** Brief **
Transcribe exactly the lines from the first line of the records through the line containing "## Setting Up Deployment Machine", and leave out every picture.

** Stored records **
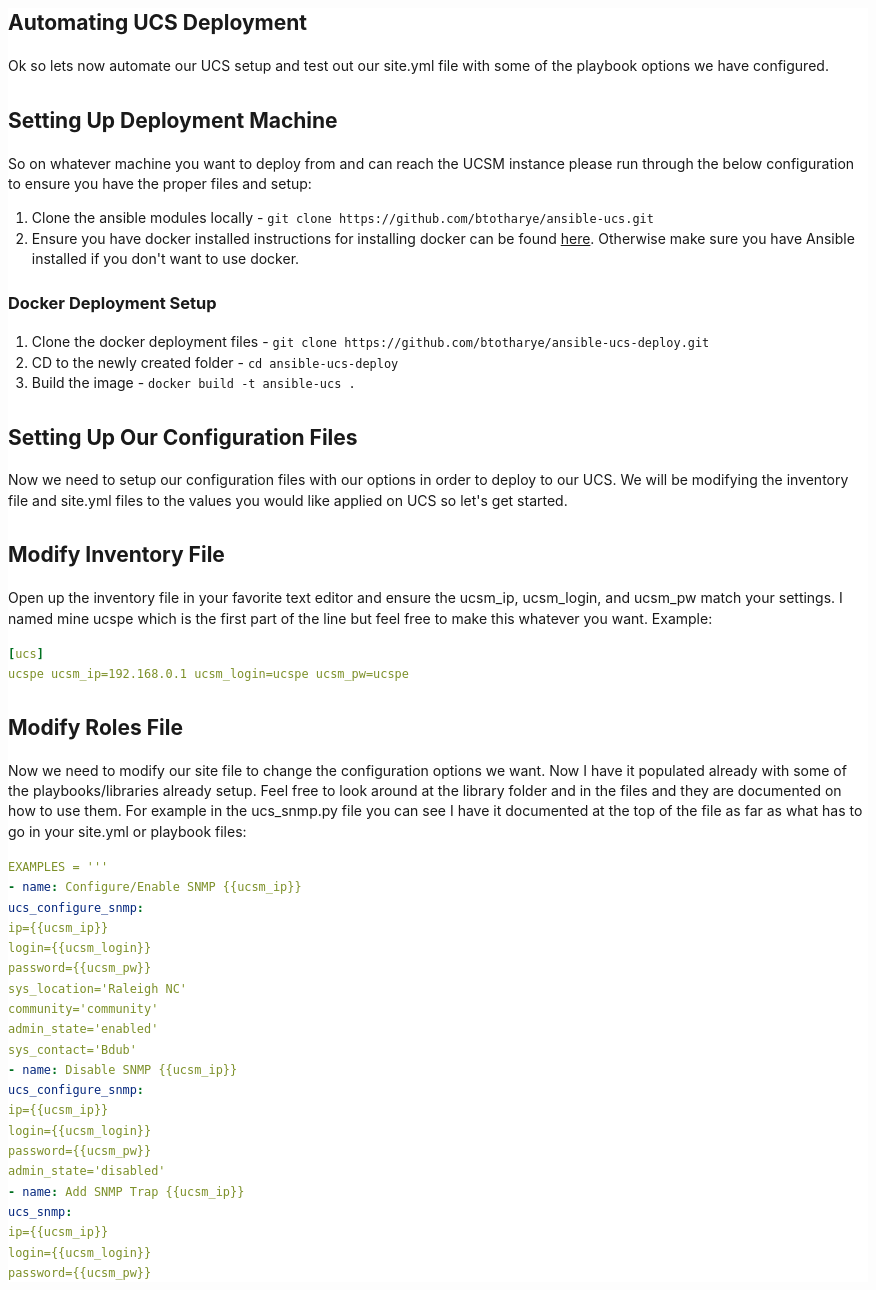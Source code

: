 ## Automating UCS Deployment
Ok so lets now automate our UCS setup and test out our site.yml file with some of the playbook options we have configured.

## Setting Up Deployment Machine
So on whatever machine you want to deploy from and can reach the UCSM instance please run through the below configuration to ensure you have the proper files and setup:
1. Clone the ansible modules locally - `git clone https://github.com/btotharye/ansible-ucs.git`
2. Ensure you have docker installed instructions for installing docker can be found [here](https://www.docker.com/community-edition#/download). Otherwise make sure you have Ansible installed if you don't want to use docker.

### Docker Deployment Setup
1. Clone the docker deployment files - `git clone https://github.com/btotharye/ansible-ucs-deploy.git`
2. CD to the newly created folder - `cd ansible-ucs-deploy`
3. Build the image - `docker build -t ansible-ucs .`

## Setting Up Our Configuration Files
Now we need to setup our configuration files with our options in order to deploy to our UCS. We will be modifying the inventory file and site.yml files to the values you would like applied on UCS so let's get started.

## Modify Inventory File
Open up the inventory file in your favorite text editor and ensure the ucsm_ip, ucsm_login, and ucsm_pw match your settings. I named mine ucspe which is the first part of the line but feel free to make this whatever you want.
Example:
```yaml
[ucs]
ucspe ucsm_ip=192.168.0.1 ucsm_login=ucspe ucsm_pw=ucspe
```
## Modify Roles File
Now we need to modify our site file to change the configuration options we want. Now I have it populated already with some of the playbooks/libraries already setup. Feel free to look around at the library folder and in the files and they are documented on how to use them. For example in the ucs_snmp.py file you can see I have it documented at the top of the file as far as what has to go in your site.yml or playbook files:
```yaml
EXAMPLES = '''
- name: Configure/Enable SNMP {{ucsm_ip}}
ucs_configure_snmp:
ip={{ucsm_ip}}
login={{ucsm_login}}
password={{ucsm_pw}}
sys_location='Raleigh NC'
community='community'
admin_state='enabled'
sys_contact='Bdub'
- name: Disable SNMP {{ucsm_ip}}
ucs_configure_snmp:
ip={{ucsm_ip}}
login={{ucsm_login}}
password={{ucsm_pw}}
admin_state='disabled'
- name: Add SNMP Trap {{ucsm_ip}}
ucs_snmp:
ip={{ucsm_ip}}
login={{ucsm_login}}
password={{ucsm_pw}}
```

** Written solution **
Source code

: ## Automating UCS Deployment
Ok so lets now automate our UCS setup and test out our site.yml file with some of the playbook options we have configured.

## Setting Up Deployment Machine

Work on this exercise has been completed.